What is a Megapixel?
Among all the the image resolution terminology, Megapixel is probably the one that we’re all familiar with! When you’re looking at photos on your devices, a megapixel is the image size on the screen. This Image size is defined as the number of pixels by width and height. Let’s take my iPhone camera as an example; each time I take a photo, it creates an image 4032 pixels wide x 3024 pixels high. To be precise, that is a total of 12.192.768 pixels = 12 megapixels (MP).
This is a digital image size that depends on the quality of your camera. For some cameras, especially DSLRs, you can adjust your settings for a lower image size if you want to, but you will see the highest available quality advertised in the specs.

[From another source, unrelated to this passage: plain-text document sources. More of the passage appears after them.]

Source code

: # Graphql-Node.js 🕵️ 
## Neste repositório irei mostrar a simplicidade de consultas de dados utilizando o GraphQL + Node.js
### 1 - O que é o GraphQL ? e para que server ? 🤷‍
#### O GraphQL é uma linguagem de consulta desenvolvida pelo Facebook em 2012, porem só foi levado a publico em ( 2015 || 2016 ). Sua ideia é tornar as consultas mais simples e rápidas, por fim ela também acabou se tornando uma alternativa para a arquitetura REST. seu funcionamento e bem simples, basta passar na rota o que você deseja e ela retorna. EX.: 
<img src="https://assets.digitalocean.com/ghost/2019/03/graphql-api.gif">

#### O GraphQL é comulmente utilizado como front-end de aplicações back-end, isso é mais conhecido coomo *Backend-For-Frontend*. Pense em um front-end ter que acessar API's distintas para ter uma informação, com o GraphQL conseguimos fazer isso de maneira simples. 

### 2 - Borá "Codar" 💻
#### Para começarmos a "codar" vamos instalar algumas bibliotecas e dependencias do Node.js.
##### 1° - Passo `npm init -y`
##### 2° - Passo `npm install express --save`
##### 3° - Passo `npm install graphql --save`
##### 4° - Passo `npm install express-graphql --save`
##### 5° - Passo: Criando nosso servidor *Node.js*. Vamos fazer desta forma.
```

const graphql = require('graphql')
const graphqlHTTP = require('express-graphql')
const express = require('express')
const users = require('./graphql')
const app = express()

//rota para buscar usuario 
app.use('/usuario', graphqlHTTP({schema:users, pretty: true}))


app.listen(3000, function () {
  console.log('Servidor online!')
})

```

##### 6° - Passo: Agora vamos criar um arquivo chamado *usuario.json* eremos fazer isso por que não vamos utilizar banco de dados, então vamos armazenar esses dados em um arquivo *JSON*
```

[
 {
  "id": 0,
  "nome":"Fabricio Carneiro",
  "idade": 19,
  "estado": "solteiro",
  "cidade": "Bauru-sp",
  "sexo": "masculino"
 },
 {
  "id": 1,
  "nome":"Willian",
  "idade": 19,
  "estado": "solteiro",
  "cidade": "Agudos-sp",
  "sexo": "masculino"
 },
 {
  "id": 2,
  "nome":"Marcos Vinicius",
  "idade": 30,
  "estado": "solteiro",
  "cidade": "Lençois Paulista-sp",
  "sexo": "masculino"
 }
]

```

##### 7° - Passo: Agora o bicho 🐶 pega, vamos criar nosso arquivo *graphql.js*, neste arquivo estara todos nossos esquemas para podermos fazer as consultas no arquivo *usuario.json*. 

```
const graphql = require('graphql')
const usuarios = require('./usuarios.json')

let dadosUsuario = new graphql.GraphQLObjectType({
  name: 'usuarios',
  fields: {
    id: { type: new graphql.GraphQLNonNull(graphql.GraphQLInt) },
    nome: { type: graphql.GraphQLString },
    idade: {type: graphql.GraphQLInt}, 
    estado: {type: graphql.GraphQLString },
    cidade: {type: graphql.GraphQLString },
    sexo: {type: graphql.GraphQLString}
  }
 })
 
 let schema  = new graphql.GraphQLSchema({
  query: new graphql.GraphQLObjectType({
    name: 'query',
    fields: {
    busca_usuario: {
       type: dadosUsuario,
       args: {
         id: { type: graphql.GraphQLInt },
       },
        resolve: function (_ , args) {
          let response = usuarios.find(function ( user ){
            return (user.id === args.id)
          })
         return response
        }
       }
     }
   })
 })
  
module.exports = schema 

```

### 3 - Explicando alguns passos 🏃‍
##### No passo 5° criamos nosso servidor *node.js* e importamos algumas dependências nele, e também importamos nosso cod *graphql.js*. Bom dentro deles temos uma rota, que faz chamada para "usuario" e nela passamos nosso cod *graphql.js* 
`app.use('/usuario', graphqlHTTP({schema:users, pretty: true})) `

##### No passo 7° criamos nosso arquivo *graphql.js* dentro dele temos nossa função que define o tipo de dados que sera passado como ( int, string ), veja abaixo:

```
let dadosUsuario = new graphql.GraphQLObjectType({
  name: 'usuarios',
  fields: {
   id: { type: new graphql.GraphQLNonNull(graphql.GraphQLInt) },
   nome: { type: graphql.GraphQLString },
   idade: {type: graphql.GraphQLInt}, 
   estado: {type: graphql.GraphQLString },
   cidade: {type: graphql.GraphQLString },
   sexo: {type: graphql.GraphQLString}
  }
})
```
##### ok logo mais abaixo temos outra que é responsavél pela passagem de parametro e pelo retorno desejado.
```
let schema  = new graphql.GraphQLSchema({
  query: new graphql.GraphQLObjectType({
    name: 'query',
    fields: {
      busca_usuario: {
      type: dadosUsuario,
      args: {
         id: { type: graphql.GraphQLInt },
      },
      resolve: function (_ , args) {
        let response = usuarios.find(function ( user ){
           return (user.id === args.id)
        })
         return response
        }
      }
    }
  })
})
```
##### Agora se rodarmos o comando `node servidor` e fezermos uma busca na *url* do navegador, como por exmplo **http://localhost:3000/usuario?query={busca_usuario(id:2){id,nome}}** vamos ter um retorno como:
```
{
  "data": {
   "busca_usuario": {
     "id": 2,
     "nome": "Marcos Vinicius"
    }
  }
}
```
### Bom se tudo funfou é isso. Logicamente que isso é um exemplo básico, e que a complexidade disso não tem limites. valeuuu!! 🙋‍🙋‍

The higher the number of pixels, the more detail the image contains. This means larger file sizes and more digital storage space. For the above photo, If I were to reduce the image size (in pixels) by 50 % keeping the same horizontal and vertical ratio, the file size would be reduced from 5,1 MB to 1,7 MB.
Note that the file size also depends on several other factors too, including the file format and compression. It’s wise to use digital storage space efficiently by choosing a relevant file format and image size that fits your needs. How will you use your photos? Will you only view them on the screen? Do you plan to print them in smaller or larger sizes later? Is it only for sharing online? This is where we start to talk about resolution.
What Does “Good Resolution” Mean?
Resolution basically refers to the amount of detail an image contains. When we talk about a digital photo with good resolution in daily terms, we mean having a clear and sharp photo when viewed in full percentage on the computer screen. More pixels mean higher resolution, so in principle a photo taken with a 15 MP camera produces a higher resolution photo than with a 12 MP camera.
Resolution is also a major concern when printing digital photos and scanning print photos, i.e. when you go between digital and print. And this is where a bit more complex terminology comes into play: PPI and DPI.
What is PPI?
PPI (Pixels Per Inch) is the resolution defined by the number of pixels contained in one square inch of an image file. For a good quality print photo in professional standards, 300 PPI is the minimum. You can easily calculate the maximum print size for your photo by dividing your digital image size by 300 PPI. Taking my 12 MP phone camera as an example, this is how I would calculate the maximum print size: 4032 pixels wide x 3024 pixels high / 300 = 13,44 x 10,08 inches. By having this information in mind, you can make an informed decision about the size when printing your photos. If you need a larger photo print, you can go down to 200 PPI depending on the composition of your image (and if you are willing to give up a tad bit of quality).
You will see that when you change the PPI, there’s no change in width and height of the image size in pixels or the file size in megabytes. Setting the PPI only gives you information about the pixel density per inch and resulting print size. It also communicates this information to the printer. PPI is called the input resolution of a photo, and it’s commonly mentioned along with DPI, which is called the output resolution of a printer.
What is DPI?
Let’s Start with Printing First:
DPI (Dots Per Inch) is the resolution defined by number of ink dots used by a printing device in one square inch of a photo paper. It’s defined by the quality of the printer. 300 DPI is the minimum printer output required for high resolution print photos and it means that the printer deposits 300 ink dots to fill every square inch of a print photo.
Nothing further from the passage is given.